Grundvoraussetzung für das Funktionieren des Systems ist ein zuverlässiger Datenempfang. Dafür haben die Projektpartner in Zug und Lkw zum Beispiel den neuen Mobilfunkstandard 5G genutzt sowie zudem ein lokales Kommunikationsnetzwerk für den Datenempfang in Schiffen, ein sogenanntes Mesh-WLan. Ergebnis: gute Reaktionszeiten, Übertragungsgeschwindigkeiten und Reichweiten im ganzen Schiffsrumpf.
Auch Künstliche Intelligenz (KI) kommt bei "Isabella" zum Einsatz: Für die Zuweisungen von Fahraufträgen an Fahrpersonal und Shuttles wurde ein Algorithmus entwickelt, der die operativen Unsicherheiten eines Terminals mit abbilden kann.
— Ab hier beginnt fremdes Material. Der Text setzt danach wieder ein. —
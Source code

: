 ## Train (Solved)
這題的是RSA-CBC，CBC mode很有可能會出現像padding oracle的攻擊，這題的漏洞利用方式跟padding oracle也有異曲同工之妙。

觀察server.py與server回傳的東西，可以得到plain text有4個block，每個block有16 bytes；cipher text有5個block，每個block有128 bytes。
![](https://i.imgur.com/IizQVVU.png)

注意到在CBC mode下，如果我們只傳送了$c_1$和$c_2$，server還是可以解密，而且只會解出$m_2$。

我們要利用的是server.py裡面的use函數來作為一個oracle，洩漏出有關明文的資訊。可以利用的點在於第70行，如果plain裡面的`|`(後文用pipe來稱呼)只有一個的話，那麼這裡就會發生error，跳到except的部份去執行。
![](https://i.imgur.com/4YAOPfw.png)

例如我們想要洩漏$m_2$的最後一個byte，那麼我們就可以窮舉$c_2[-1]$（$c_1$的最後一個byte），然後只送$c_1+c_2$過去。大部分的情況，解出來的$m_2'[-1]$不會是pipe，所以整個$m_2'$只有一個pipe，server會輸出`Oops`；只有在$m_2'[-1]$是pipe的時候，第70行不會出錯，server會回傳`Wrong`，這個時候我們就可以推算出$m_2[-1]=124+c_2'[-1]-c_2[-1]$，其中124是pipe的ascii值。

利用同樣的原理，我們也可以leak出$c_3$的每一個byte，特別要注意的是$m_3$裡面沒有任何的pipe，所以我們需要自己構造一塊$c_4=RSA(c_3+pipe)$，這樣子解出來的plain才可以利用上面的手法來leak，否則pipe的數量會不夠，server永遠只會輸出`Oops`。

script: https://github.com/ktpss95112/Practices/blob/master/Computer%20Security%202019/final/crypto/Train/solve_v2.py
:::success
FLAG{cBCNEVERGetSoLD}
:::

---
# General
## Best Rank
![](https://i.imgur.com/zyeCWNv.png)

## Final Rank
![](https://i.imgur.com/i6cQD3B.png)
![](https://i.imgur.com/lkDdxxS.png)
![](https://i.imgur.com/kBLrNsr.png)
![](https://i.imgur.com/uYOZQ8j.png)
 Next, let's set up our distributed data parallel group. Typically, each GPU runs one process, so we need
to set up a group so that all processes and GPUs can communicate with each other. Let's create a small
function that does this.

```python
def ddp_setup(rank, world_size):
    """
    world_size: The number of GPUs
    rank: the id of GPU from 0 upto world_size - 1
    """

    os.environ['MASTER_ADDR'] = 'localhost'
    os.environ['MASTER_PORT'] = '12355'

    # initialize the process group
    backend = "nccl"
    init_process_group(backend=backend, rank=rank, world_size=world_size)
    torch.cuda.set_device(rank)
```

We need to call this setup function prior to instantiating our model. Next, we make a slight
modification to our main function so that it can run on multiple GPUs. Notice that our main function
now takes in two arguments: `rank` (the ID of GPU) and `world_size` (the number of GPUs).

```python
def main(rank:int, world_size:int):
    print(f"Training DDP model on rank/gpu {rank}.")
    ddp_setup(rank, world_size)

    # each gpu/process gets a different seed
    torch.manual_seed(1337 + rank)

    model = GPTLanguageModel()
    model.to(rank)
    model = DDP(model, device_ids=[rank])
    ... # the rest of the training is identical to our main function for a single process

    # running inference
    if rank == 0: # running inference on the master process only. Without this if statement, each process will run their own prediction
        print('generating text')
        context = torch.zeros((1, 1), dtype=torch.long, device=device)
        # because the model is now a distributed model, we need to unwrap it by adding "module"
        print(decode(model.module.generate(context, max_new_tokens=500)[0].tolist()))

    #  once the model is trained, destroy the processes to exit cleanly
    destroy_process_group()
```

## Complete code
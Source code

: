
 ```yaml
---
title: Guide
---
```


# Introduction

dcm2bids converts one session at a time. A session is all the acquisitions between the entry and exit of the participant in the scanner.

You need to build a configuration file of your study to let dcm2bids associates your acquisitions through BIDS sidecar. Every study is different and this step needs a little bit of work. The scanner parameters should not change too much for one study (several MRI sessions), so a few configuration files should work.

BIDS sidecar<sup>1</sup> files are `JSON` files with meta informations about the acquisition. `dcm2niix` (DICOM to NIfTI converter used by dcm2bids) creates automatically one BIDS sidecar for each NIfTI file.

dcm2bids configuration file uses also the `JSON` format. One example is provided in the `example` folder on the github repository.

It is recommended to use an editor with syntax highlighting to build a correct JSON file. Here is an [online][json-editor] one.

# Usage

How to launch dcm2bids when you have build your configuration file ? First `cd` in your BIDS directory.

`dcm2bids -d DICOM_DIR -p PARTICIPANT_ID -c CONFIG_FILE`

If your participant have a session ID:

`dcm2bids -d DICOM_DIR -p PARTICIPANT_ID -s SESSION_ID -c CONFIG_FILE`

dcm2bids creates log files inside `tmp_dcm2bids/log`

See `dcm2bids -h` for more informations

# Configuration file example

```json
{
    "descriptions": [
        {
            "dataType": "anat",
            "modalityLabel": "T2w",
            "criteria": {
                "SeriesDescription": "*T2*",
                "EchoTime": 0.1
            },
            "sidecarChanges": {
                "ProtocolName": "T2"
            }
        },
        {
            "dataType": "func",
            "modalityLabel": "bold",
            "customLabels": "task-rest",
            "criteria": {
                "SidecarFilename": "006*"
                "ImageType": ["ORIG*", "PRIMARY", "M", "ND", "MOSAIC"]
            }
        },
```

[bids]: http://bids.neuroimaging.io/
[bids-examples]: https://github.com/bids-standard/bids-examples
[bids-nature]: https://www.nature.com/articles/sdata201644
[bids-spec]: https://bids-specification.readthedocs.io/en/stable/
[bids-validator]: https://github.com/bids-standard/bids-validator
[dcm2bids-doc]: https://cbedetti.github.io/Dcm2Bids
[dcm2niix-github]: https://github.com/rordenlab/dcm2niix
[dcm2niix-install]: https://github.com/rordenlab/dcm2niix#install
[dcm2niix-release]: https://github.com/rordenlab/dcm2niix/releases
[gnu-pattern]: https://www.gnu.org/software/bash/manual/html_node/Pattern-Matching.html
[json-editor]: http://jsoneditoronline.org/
Ein klassischer Optimierungsalgorithmus erfordere in der Regel viel Rechenzeit, da viele Optionen durchgespielt werden müssten, heißt es in der Mitteilung des BIBA: "Ein neuronales Netz führt deutlich schneller zu Ergebnissen." Daher wurde mittels eines neuen KI-Ansatzes ein System geschaffen, das weniger Rechenzeit beansprucht. "So lassen sich erstmals Optimierungsprobleme samt Nebenbedingungen abbilden. Das erlaubt schnellste Anpassungen an aktuelle Situationen", versichern die Projektpartner.
Zur Schulung des Personals soll Virtual Reality (VR) zum Einsatz kommen. So kann unter anderem neues Fahrpersonal geschult werden, auch mit virtuellen Fahrten über das Terminal. Andere Schulungseinheiten thematisieren häufige Fehlerquellen und beantworten Fragen, etwa zu den Ablageorten von Fahrzeugschlüsseln in den vielen unterschiedlichen Pkw-Modellen auf dem Terminal. Ein wichtiger Faktor sei gewesen, dass das Terminalpersonal bereits während der Erprobung des Prototypen in das Projekt eingebunden war, heißt es.
Die insgesamt sechsjährigen Forschungs- und Entwicklungsarbeiten zu „Isabella“ und „Isabella 2.0“ hatten einen Gesamtumfang von 7,3 Millionen Euro. Sie wurden vom Bundesverkehrsministerium im Rahmen des Programms für Innovative Hafentechnologien (IHATEC) mit 5,1 Millionen Euro gefördert. Die Tests fanden auf den BLG-Autoterminals Bremerhaven, Hamburg und Kelheim statt. Hier könnten Entwicklungen aus den "Isabella"-Projekten nun im Betrieb genutzt werden. Laut Projektpartner BLG seien die Lösungen "zukunftsträchtig"; die Anwendung in der Praxis werde derzeit diskutiert.